Das Mädchen nickt, obwohl es nicht das ist, was es will. Es ist sehr nett von der Frau, dass sie sie hierhin mitgenommen hat, und sie will nicht undankbar erscheinen, aber sie versteht nicht, was los ist. Die Frau sieht besorgt aus, dabei hat sie sich wegen Minigolf bisher noch nie Sorgen gemacht. Das einzige Mal, dass sie bei ihrem Urlaub bisher ängstlich ausgesehen hat, war, als der Spezialzug, der die Klippen rauffährt, beim Losfahren geruckelt hat. Da hat sie sich am Geländer festgehalten und nicht nach unten geschaut, als das Mädchen ihr zeigen wollte, wie klein die Menschen wurden.

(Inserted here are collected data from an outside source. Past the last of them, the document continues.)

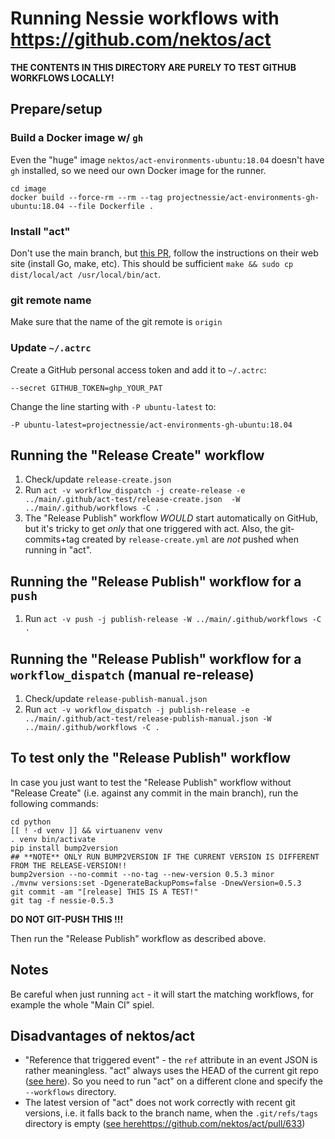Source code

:# Running Nessie workflows with https://github.com/nektos/act

**THE CONTENTS IN THIS DIRECTORY ARE PURELY TO TEST GITHUB WORKFLOWS LOCALLY!**

## Prepare/setup

### Build a Docker image w/ `gh`

Even the "huge" image `nektos/act-environments-ubuntu:18.04` doesn't have `gh` installed, so we need
our own Docker image for the runner.

```
cd image
docker build --force-rm --rm --tag projectnessie/act-environments-gh-ubuntu:18.04 --file Dockerfile .
```

### Install "act"

Don't use the main branch, but [this PR](https://github.com/nektos/act/pull/633), follow the
instructions on their web site (install Go, make, etc).
This should be sufficient `make && sudo cp dist/local/act /usr/local/bin/act`.

### git remote name

Make sure that the name of the git remote is `origin`

### Update `~/.actrc`

Create a GitHub personal access token and add it to `~/.actrc`:
```
--secret GITHUB_TOKEN=ghp_YOUR_PAT
```
Change the line starting with `-P ubuntu-latest` to:
```
-P ubuntu-latest=projectnessie/act-environments-gh-ubuntu:18.04
```

## Running the "Release Create" workflow

1. Check/update `release-create.json`
2. Run `act -v workflow_dispatch -j create-release -e ../main/.github/act-test/release-create.json  -W ../main/.github/workflows -C .`
3. The "Release Publish" workflow *WOULD* start automatically on GitHub, but it's tricky to get *only*
   that one triggered with act. Also, the git-commits+tag created by `release-create.yml` are *not*
   pushed when running in "act".

## Running the "Release Publish" workflow for a `push`

1. Run `act -v push -j publish-release -W ../main/.github/workflows -C .`

## Running the "Release Publish" workflow for a `workflow_dispatch` (manual re-release)

1. Check/update `release-publish-manual.json`
2. Run `act -v workflow_dispatch -j publish-release -e ../main/.github/act-test/release-publish-manual.json -W ../main/.github/workflows -C .`

## To test only the "Release Publish" workflow 

In case you just want to test the "Release Publish" workflow without "Release Create" (i.e. against
any commit in the main branch), run the following commands:

```shell
cd python
[[ ! -d venv ]] && virtuanenv venv
. venv bin/activate
pip install bump2version
## **NOTE** ONLY RUN BUMP2VERSION IF THE CURRENT VERSION IS DIFFERENT FROM THE RELEASE-VERSION!!
bump2version --no-commit --no-tag --new-version 0.5.3 minor
./mvnw versions:set -DgenerateBackupPoms=false -DnewVersion=0.5.3
git commit -am "[release] THIS IS A TEST!"
git tag -f nessie-0.5.3
```

**DO NOT GIT-PUSH THIS !!!** 

Then run the "Release Publish" workflow as described above.

## Notes

Be careful when just running `act` - it will start the matching workflows, for example the whole
"Main CI" spiel.

## Disadvantages of nektos/act

* "Reference that triggered event" - the `ref` attribute in an event JSON is rather meaningless.
  "act" always uses the HEAD of the current git repo ([see here](https://github.com/nektos/act/blob/master/pkg/runner/run_context.go#L502-L514)).
  So you need to run "act" on a different clone and specify the `--workflows` directory.
* The latest version of "act" does not work correctly with recent git versions, i.e. it falls back
  to the branch name, when the `.git/refs/tags` directory is empty ([see here]()https://github.com/nektos/act/pull/633)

Das Mädchen muss laufen, um auf dem Weg zur Pension mit der Frau Schritt zu halten. Es ist nicht leicht, über die Schulter zu blicken, weil ihr Kopf so auf und ab hüpft, aber schließlich gelingt es ihr. Doch hinter ihnen ist nichts Beunruhigendes. Nur ein Polizist, der einem alten, weißhaarigen Paar den Weg erklärt. Er sieht nicht einmal in ihre Richtung.

1

Ich greife nach einem vergilbten, modrig riechenden Atlas. Da steckt etwas zwischen den Seiten, das mich neugierig macht. Wahrscheinlich ein Lesezeichen. Ich könnte eigensinnig sein und den Atlas an einer anderen Stelle aufschlagen, aber ich lasse ihn aufklappen, wo er will. Es ist kein Lesezeichen, sondern ein Kranz aus Blumen, plattgedrückt und papierdünn. Gänseblümchen. Wenn ich sie berühre, zerbröseln sie vermutlich. Ich habe nicht viele Erinnerungen an meine Kindheit, aber ich weiß noch, wie ich die Blumen hier hineingelegt habe. Meine erste Gänseblümchenkette. Faith hat mir gezeigt, wie man so etwas macht. Sie hat mir beigebracht, dass man dafür die Gänseblümchen mit den dicksten, haarigsten Stängeln nehmen und dann vorsichtig mit dem Daumennagel einen Halbmond in das saftige grüne Fleisch drücken muss. Man musste immer aufpassen, dass man sie nicht aus Versehen kaputtmachte.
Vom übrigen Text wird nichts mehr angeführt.